Supplied records>
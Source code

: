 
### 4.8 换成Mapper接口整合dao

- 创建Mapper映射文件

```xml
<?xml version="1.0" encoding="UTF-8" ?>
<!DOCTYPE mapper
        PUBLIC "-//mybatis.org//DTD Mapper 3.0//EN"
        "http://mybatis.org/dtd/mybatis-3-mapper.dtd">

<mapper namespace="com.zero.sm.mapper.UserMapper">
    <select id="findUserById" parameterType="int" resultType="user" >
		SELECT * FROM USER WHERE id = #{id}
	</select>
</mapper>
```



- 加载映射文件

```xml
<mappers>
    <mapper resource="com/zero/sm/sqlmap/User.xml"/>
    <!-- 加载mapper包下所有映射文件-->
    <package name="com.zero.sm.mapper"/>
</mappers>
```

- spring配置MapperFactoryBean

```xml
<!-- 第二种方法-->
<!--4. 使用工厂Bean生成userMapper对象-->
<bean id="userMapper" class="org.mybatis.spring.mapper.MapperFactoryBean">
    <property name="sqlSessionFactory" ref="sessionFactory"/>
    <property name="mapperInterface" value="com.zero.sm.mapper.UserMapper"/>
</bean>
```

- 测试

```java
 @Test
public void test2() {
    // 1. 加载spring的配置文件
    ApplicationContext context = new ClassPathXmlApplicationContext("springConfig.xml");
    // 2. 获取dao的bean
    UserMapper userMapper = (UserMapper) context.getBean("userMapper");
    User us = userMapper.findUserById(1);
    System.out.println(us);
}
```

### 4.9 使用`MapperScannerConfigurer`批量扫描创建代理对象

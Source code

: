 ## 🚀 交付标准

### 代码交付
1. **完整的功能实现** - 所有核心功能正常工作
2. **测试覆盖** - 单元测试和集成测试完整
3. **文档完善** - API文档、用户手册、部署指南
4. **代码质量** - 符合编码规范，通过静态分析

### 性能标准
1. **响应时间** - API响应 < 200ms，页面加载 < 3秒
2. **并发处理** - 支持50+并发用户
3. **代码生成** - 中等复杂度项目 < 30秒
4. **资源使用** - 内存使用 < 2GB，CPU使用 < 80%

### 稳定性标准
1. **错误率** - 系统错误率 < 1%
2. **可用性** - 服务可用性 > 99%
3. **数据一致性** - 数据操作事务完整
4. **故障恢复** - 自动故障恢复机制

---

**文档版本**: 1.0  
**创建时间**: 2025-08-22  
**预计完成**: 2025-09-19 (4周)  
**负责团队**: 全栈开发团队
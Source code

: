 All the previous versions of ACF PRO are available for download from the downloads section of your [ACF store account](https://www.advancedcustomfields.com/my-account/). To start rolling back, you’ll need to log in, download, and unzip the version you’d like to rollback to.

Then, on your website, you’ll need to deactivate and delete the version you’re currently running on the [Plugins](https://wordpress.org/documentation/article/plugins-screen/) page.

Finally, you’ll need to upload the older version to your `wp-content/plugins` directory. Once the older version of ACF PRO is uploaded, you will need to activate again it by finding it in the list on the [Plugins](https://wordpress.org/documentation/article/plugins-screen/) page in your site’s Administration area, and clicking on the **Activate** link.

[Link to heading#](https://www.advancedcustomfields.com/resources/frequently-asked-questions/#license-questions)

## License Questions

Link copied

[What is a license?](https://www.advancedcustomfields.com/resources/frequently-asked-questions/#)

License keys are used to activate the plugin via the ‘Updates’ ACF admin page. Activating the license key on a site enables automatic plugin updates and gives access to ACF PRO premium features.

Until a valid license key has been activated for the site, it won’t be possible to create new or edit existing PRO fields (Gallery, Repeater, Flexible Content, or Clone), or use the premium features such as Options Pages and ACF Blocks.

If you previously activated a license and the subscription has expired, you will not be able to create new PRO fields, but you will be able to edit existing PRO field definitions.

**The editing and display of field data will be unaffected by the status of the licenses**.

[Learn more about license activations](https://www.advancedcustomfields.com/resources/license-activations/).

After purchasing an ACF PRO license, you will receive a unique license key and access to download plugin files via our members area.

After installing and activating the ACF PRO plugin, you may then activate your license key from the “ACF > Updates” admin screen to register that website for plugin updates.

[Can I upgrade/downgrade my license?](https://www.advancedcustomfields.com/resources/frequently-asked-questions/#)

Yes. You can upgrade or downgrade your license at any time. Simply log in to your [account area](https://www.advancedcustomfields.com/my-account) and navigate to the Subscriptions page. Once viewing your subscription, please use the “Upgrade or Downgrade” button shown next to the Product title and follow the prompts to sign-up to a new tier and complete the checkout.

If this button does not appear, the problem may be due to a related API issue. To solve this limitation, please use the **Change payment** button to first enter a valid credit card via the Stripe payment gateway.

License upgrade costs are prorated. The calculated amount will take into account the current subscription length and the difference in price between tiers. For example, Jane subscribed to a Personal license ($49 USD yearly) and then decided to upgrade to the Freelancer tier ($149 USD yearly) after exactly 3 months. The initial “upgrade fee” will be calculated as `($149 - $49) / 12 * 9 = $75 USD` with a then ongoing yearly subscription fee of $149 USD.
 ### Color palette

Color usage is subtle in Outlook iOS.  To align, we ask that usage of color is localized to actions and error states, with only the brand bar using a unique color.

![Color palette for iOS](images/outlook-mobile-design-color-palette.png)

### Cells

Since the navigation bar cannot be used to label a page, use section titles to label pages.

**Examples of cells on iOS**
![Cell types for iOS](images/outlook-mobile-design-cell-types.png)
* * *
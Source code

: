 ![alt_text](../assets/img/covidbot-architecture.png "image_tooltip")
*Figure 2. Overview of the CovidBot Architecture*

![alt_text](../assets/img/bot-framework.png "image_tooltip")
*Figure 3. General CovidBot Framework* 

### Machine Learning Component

The problem> Send back an exact copy of only the lines from the line with "1. **错误率** - 系统错误率 < 1%" up to and including the line with "Then, on your" in the data above.

Answer below>
1. **错误率** - 系统错误率 < 1%
2. **可用性** - 服务可用性 > 99%
3. **数据一致性** - 数据操作事务完整
4. **故障恢复** - 自动故障恢复机制

---

**文档版本**: 1.0  
**创建时间**: 2025-08-22  
**预计完成**: 2025-09-19 (4周)  
**负责团队**: 全栈开发团队
Source code

: All the previous versions of ACF PRO are available for download from the downloads section of your [ACF store account](https://www.advancedcustomfields.com/my-account/). To start rolling back, you’ll need to log in, download, and unzip the version you’d like to rollback to.

Then, on your website, you’ll need to deactivate and delete the version you’re currently running on the [Plugins](https://wordpress.org/documentation/article/plugins-screen/) page.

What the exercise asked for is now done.